DATA FOR PROCESSING section start

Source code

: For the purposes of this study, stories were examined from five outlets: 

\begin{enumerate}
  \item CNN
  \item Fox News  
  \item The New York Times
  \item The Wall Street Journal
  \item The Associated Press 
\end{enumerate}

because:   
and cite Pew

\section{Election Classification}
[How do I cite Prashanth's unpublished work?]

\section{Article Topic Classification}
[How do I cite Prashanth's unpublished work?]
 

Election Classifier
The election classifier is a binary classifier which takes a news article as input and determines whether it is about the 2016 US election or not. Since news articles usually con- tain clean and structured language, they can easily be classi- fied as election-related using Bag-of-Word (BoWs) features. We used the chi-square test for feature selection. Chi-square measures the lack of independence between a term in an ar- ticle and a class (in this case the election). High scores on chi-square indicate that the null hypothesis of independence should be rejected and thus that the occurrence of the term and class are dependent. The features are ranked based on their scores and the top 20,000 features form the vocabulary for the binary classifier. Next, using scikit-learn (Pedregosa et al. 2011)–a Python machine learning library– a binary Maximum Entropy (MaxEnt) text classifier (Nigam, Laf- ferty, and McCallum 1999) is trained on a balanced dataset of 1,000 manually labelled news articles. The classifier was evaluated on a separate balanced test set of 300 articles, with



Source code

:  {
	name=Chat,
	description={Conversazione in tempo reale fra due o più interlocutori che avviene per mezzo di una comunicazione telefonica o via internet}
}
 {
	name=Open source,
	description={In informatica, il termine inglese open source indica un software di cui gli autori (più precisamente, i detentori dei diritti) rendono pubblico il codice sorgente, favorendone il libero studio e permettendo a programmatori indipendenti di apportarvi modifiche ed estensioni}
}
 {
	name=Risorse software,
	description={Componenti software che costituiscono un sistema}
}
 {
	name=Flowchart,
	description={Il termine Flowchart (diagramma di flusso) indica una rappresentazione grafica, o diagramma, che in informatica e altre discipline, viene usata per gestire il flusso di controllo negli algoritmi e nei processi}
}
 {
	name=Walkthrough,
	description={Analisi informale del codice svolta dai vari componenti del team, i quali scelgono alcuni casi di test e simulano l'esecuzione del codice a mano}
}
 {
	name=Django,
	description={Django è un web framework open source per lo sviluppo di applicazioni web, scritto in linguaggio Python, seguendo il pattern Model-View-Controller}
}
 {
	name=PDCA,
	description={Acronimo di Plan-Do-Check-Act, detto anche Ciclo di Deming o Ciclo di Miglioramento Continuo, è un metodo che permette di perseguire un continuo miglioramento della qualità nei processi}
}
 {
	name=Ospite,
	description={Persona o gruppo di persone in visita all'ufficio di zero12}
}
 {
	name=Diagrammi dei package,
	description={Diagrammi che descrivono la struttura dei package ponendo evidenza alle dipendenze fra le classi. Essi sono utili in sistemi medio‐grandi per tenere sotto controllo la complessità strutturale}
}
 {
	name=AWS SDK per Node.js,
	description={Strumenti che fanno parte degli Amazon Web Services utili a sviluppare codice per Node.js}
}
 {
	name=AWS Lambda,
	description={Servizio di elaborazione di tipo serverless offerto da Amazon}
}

DATA FOR PROCESSING section end

ABOUT THIS EXERCISE: Where does the word "Classification" appear in the records? Copy every line that holds it.

ANSWER FOR THE TASK:
\section{Election Classification}
\section{Article Topic Classification}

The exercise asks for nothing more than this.